HAVERHILL — Turn on a light in your home and imagine it is powered by an old, ripped fishing net.
Hard to imagine?
How about a broken lobster trap? Or a buoy that can no longer float?
Stop imagining. It’s really happening.
Trucks bring all sorts of trash to Covanta’s Waste-to-Energy facility in Haverhill, where most of it is converted to energy while metal is collected and recycled.
One load of junk that was recently delivered helped clear the deck, so to speak, for commercial fisherman looking for a cost-free way of disposing of old, unused fishing gear, as well as derelict gear that can pose a threat to marine life.
Through a program called “Fishing for Energy,” commercial fishermen are provided with no-cost opportunities to dispose of old and unused fishing gear that can clutter docks and boat decks. They can get rid of the gear without digging into their pockets to pay disposal costs.
On July 29, a container truck pulled into the Covanta plant in Ward Hill and dropped off load of gear that included damaged nets, broken lobster traps and buoys, rope and other fishing equipment that was no longer usable.
“This is the kind of stuff that was beyond repair,” said Covanta spokeswoman Meg Morris.
She said that in the past, fishermen had to pay to dispose of old gear, but under this program Covanta picks up the discarded gear and brings it to the Haverhill plant, where it is converted into clean energy that is fed into the power grid.
Morris said fishermen load unusable fishing gear into bins that are provided to fishing ports that request them. When the bins are full they are picked up by a truck and delivered to the Haverhill facility, she said.

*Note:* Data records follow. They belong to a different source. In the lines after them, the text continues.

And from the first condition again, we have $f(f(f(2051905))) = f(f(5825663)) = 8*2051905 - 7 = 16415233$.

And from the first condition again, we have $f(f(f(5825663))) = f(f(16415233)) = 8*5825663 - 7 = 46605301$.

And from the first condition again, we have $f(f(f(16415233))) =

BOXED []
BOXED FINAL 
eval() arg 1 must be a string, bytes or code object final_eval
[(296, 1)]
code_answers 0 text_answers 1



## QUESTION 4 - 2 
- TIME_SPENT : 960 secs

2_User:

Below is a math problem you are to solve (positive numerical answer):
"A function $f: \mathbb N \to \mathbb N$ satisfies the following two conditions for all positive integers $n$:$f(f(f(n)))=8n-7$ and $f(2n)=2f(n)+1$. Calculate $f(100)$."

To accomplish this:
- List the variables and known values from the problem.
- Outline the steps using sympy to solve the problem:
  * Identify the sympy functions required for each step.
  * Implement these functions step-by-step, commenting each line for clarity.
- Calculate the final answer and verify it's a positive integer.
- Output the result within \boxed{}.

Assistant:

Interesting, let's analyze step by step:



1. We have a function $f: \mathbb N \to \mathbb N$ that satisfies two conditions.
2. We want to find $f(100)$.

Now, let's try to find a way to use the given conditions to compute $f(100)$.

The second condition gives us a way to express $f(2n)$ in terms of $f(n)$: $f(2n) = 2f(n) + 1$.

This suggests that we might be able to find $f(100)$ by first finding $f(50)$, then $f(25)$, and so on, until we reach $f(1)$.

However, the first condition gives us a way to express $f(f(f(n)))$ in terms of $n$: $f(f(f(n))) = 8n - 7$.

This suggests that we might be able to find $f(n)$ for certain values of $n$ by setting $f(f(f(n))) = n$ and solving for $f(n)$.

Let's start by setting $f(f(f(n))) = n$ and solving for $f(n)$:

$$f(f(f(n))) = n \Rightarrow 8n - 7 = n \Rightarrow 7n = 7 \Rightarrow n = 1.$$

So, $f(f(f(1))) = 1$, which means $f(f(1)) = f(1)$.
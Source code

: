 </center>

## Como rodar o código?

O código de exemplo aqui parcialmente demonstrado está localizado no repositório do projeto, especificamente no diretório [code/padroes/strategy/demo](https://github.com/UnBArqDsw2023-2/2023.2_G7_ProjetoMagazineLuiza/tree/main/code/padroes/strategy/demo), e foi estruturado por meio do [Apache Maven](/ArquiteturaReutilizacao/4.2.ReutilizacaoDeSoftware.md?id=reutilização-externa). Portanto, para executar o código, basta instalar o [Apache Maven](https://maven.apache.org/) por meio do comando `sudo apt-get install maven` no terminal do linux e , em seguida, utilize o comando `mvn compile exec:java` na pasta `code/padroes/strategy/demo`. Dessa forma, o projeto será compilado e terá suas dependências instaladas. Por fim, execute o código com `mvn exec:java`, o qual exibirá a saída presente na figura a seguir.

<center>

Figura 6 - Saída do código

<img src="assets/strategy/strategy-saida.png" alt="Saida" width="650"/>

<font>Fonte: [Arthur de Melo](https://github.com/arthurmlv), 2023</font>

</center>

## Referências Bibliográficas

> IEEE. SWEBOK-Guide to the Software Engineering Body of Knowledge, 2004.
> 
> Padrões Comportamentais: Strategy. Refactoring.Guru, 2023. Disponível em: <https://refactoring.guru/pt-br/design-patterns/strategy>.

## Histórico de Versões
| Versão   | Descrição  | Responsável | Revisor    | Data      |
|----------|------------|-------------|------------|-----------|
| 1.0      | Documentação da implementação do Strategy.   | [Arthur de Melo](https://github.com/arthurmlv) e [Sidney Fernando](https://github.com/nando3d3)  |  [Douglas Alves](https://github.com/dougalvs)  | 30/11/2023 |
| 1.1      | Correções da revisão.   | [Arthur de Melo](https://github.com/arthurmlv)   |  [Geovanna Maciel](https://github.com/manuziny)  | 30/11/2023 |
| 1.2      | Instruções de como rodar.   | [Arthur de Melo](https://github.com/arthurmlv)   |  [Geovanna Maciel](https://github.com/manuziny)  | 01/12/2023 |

A significant milestone was reached on July 29 when Covanta Haverhill surpassed the 300,000 pound program-to-date mark of total derelict fishing gear processed at the Energy-from-Waste facility in Ward Hill, officials there said.
Morris said the Haverhill Covanta plant accepts gear from New England locations including Portland, Maine; Rye and Hampton in New Hampshire; as well as from Gloucester, Rockport, Boston, Newburyport and Martha’s Vineyard.
Since the program began in 2008, Fishing for Energy has processed more than 2.2 million pounds of old fishing gear at Covanta’s east and west coast facilities, the company said.
“As the word gets out each year, we’ve continued to increase the amount we collect and manage at our facilities,” Morris said.
Fishing for Energy is a nationwide partnership between Covanta Energy Corporation, the National Fish and Wildlife Foundation, the National Oceanic and Atmospheric Administration Marine Debris Program, and Schnitzer Steel Industries Inc.
The program helps reduce the amount of gear that ends up in U.S. coastal waters, converting it into clean, renewable energy.
In a press release issued by Covanta, state Rep. Brian Dempsey noted that Massachusetts is known for having one of the nation’s oldest and most productive fishing industries.
“Derelict fishing gear is an unfortunate consequence of this productive fishery,” Dempsey said. “The continued partnership goes a long way to ensuring the stability, maintenance and future of Massachusetts vital ocean habitat.”
Covanta Energy operates 44 Energy-from-Waste facilities that each year convert about 20 million tons of waste into 9 million megawatt hours of clean, renewable electricity and create more than 9 billion pounds of steam sold to a variety of industries.